As I indicated in previous posts, if you are a homeowner and file suit against a contractor in Washington, you can attach their contractor’s registration bond. This bond will be $12,000.00 if the contractor is a general contractor and $6,000.00 if the contractor is a specialty contract. A specialty contractor is a contractor that only does one trade. For instance, a plumber or an electrician. A general contract is able to do more than one trade, for instance, a home builder. If you have any doubts about whether your contractor has a $12,000.00 or $6,000.00 registration bond, you can look it up here: https://secure.lni.wa.gov/verify/. You can also verify whether any other action has been filed against the bond.
A question that comes up is if, and to what extent, you can claim attorney fees on a contractor’s bond. If your contract with the contractor does not have an attorney fees provision, you can still claim attorney fees against the bond up to the amount of the bond (i.e., $12,000.00 or $6,000.00 depending on the bond). The appropriate statute here is RCW 18.27.040(6). Any fees and costs awarded under RCW 18.27.040(6) are only available as against the surety and not the contractor and even then, only up to the amount otherwise available on the bond. Cosmopolitan Engineering Group, Inc. v. Ondeo Degremont, Inc., 159 Wn. 2d 292 (2006); Brotherton v. Kralman Steel Structures, Inc., 165 Wn.App. 727 (2011). In short, you can claim attorney fees up to the amount of the bond and collect them against the surety (the issuer of the bond) and not the contractor.

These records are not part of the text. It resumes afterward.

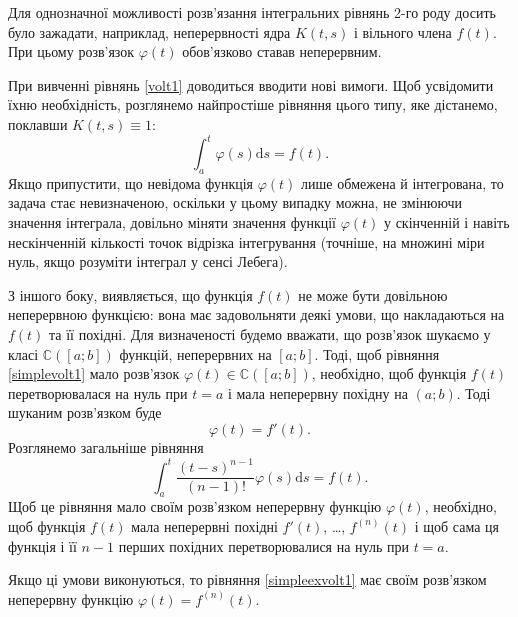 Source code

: \documentclass[14pt,twoside]{extreport}
\theoremstyle{mystyle}
\numberwithin{equation}{chapter}
\newcommand{\cab}{\mathbb{C}([a; b])}
\begin{document}
Для однозначної можливості розв'язання інтегральних рівнянь 2-го роду досить було зажадати, наприклад, неперервності ядра $K(t, s)$ і вільного члена $f(t)$. При цьому розв'язок $\varphi(t)$ обов'язково ставав неперервним.

При вивченні рівнянь \eqref{volt1} доводиться вводити нові вимоги. Щоб усвідомити їхню необхідність, розглянемо найпростіше рівняння цього типу, яке дістанемо, поклавши $K(t, s) \equiv 1$:
\begin{equation}\label{simplevolt1}
\int_{a}^{t} \varphi(s) \mathrm{d}s = f(t).
\end{equation}
Якщо припустити, що невідома функція $\varphi(t)$ лише обмежена й інтегрована, то задача стає невизначеною, оскільки у цьому випадку можна, не змінюючи значення інтеграла, довільно міняти значення функції $\varphi(t)$ у скінченній і навіть нескінченній кількості точок відрізка інтегрування (точніше, на множині міри нуль, якщо розуміти інтеграл у сенсі Лебега).

З іншого боку, виявляється, що функція $f(t)$ не може бути довільною неперервною функцією: вона має задовольняти деякі умови, що накладаються на $f(t)$ та її похідні. Для визначеності будемо вважати, що розв'язок шукаємо у класі $\cab$ функцій, неперервних на $[a; b]$. Тоді, щоб рівняння \eqref{simplevolt1} мало розв'язок $\varphi(t) \in \cab$, необхідно, щоб функція $f(t)$ перетворювалася на нуль при $t = a$ і мала неперервну похідну на $(a; b)$. Тоді шуканим розв'язком буде
\[
\varphi(t) = f'(t).
\]
Розглянемо загальніше рівняння
\begin{equation}\label{simpleexvolt1}
\int_{a}^{t} \frac{(t-s)^{n-1}}{(n-1)!} \varphi(s) \mathrm{d}s = f(t).
\end{equation}
Щоб це рівняння мало своїм розв'язком неперервну функцію $\varphi(t)$, необхідно, щоб функція $f(t)$ мала неперервні похідні $f'(t)$, \ldots, $f^{(n)}(t)$ і щоб сама ця функція і її $n-1$ перших похідних перетворювалися на нуль при $t = a$.

Якщо ці умови виконуються, то рівняння \eqref{simpleexvolt1} має своїм розв'язком неперервну функцію $\varphi(t) = f^{(n)}(t)$.
\end{document}
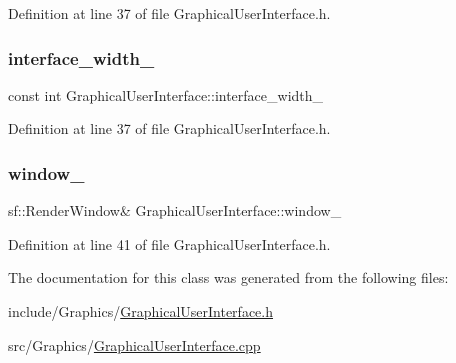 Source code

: Definition at line 37 of file Graphical\+User\+Interface.\+h.

\mbox{\label{classGraphicalUserInterface_ae3c07ea59e557909f92882028fafb0a3}} 
\subsubsection{\texorpdfstring{interface\+\_\+width\+\_\+}{interface\_width\_}}
{\footnotesize\ttfamily const int Graphical\+User\+Interface\+::interface\+\_\+width\+\_\+\hspace{0.3cm}{\ttfamily [private]}}



Definition at line 37 of file Graphical\+User\+Interface.\+h.

\mbox{\label{classGraphicalUserInterface_ae51adeb759a97196eda3b37bfc80a452}} 
\subsubsection{\texorpdfstring{window\+\_\+}{window\_}}
{\footnotesize\ttfamily sf\+::\+Render\+Window\& Graphical\+User\+Interface\+::window\+\_\+\hspace{0.3cm}{\ttfamily [private]}}



Definition at line 41 of file Graphical\+User\+Interface.\+h.



The documentation for this class was generated from the following files\+:\begin{DoxyCompactItemize}
\item 
include/\+Graphics/\hyperlink{GraphicalUserInterface_8h}{Graphical\+User\+Interface.\+h}\item 
src/\+Graphics/\hyperlink{GraphicalUserInterface_8cpp}{Graphical\+User\+Interface.\+cpp}\end{DoxyCompactItemize}
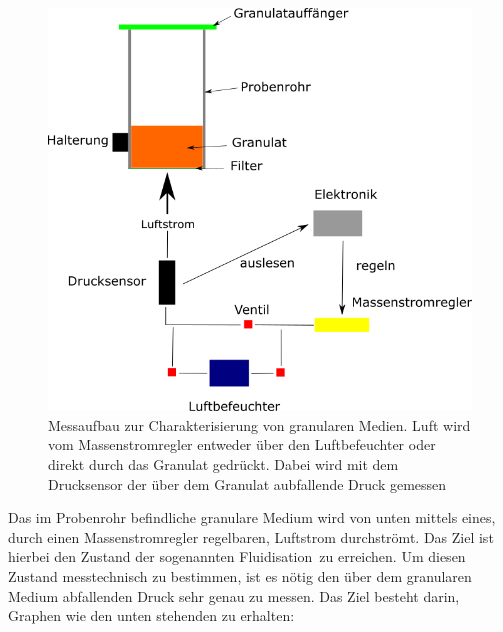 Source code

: \begin{figure}[h!]
		\begin{center}
		\includegraphics[scale=0.5]{Prinzip_Wirbelbett.png}
		\caption[Messaufbau Wirbelbett]{Messaufbau zur Charakterisierung von granularen Medien. Luft wird vom Massenstromregler entweder über den Luftbefeuchter oder direkt durch das Granulat gedrückt. Dabei wird mit dem Drucksensor der über dem Granulat aubfallende Druck gemessen}
	\end{center}
\end{figure}	


Das im Probenrohr befindliche granulare Medium wird von unten mittels eines, durch einen Massenstromregler regelbaren, Luftstrom durchströmt. Das Ziel ist hierbei den Zustand der sogenannten \glqq Fluidisation\grqq \ zu erreichen. Um diesen Zustand messtechnisch zu bestimmen, ist es nötig den über dem granularen Medium abfallenden Druck sehr genau zu messen. Das Ziel besteht darin, Graphen wie den unten stehenden zu erhalten:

Again, if you have an attorney fees provision in your contract (which is common) you can claim attorney fees against the contractor and you are not limited by the amount of the bond.

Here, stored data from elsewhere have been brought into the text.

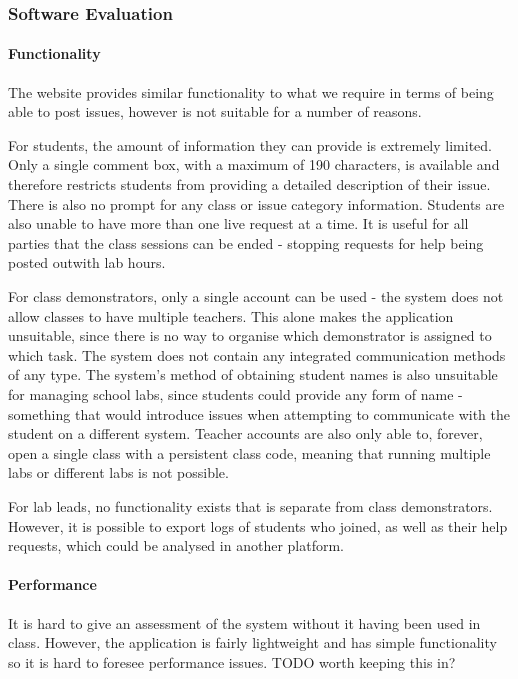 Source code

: \documentclass[a4paper,11pt]{article}
\begin{document}
\subsubsection{Software Evaluation}

\paragraph{Functionality}
The website provides similar functionality to what we require in terms of being able to post issues, however is not suitable for a number of reasons.

For students, the amount of information they can provide is extremely limited. Only a single comment box, with a maximum of 190 characters, is available and therefore restricts students from providing a detailed description of their issue. There is also no prompt for any class or issue category information. Students are also unable to have more than one live request at a time. It is useful for all parties that the class sessions can be ended - stopping requests for help being posted outwith lab hours.

For class demonstrators, only a single account can be used - the system does not allow classes to have multiple teachers. This alone makes the application unsuitable, since there is no way to organise which demonstrator is assigned to which task. The system does not contain any integrated communication methods of any type. The system's method of obtaining student names is also unsuitable for managing school labs, since students could provide any form of name - something that would introduce issues when attempting to communicate with the student on a different system. Teacher accounts are also only able to, forever, open a single class with a persistent class code, meaning that running multiple labs or different labs is not possible.

For lab leads, no functionality exists that is separate from class demonstrators. However, it is possible to export logs of students who joined, as well as their help requests, which could be analysed in another platform.


\paragraph{Performance}  
It is hard to give an assessment of the system without it having been used in class. However, the application is fairly lightweight and has simple functionality so it is hard to foresee performance issues. TODO worth keeping this in?
\end{document}
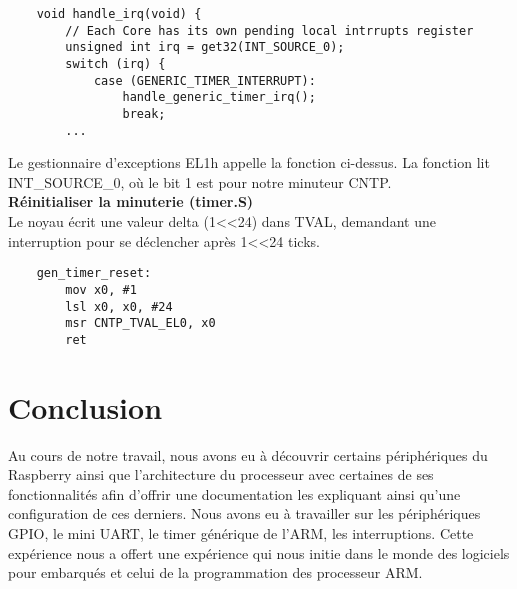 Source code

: \documentclass[12pt,a4paper,oneside]{book}
\begin{document}
\begin{lstlisting}
	void handle_irq(void) {
    	// Each Core has its own pending local intrrupts register
    	unsigned int irq = get32(INT_SOURCE_0);
    	switch (irq) {
        	case (GENERIC_TIMER_INTERRUPT):
            	handle_generic_timer_irq();
        		break;
    	...
\end{lstlisting}
Le gestionnaire d'exceptions EL1h appelle la fonction ci-dessus. La fonction lit INT\_SOURCE\_0, où le bit 1 est pour notre minuteur CNTP.\\

\textbf{Réinitialiser la minuterie (timer.S)}\\
Le noyau écrit une valeur delta (1<<24) dans TVAL, demandant une interruption pour se déclencher après 1<<24 ticks.\\

\begin{lstlisting}
	gen_timer_reset:
    	mov x0, #1
		lsl x0, x0, #24 
		msr CNTP_TVAL_EL0, x0
    	ret
\end{lstlisting}

\chapter{Conclusion}
Au cours de notre travail, nous avons eu à découvrir certains périphériques du Raspberry ainsi que l'architecture du processeur avec certaines de ses fonctionnalités afin d'offrir une documentation les expliquant ainsi qu'une configuration de ces derniers. Nous avons eu à travailler sur les périphériques GPIO, le mini UART, le timer générique de l'ARM, les interruptions. Cette expérience nous a offert une expérience qui nous initie dans le monde des logiciels pour embarqués et celui de la programmation des processeur ARM. 
\end{document}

Legal Disclaimer: The information on this page does not constitute legal advice and should not be relied upon as each situation is fact specific and it is impossible to evaluate a legal problem without a comprehensive consultation and review of all the facts and documents at issue. The information on this page is solely for the purpose of legal education and is intended to only provide general information about the matters stated therein. The information on this page should not be used as a substitute for competent legal advice from a licensed attorney that practices in the subject area of the matters stated therein. No attorney-client relationship is formed without an actual agreement confirmed in writing. I am licensed only in Washington and Oregon.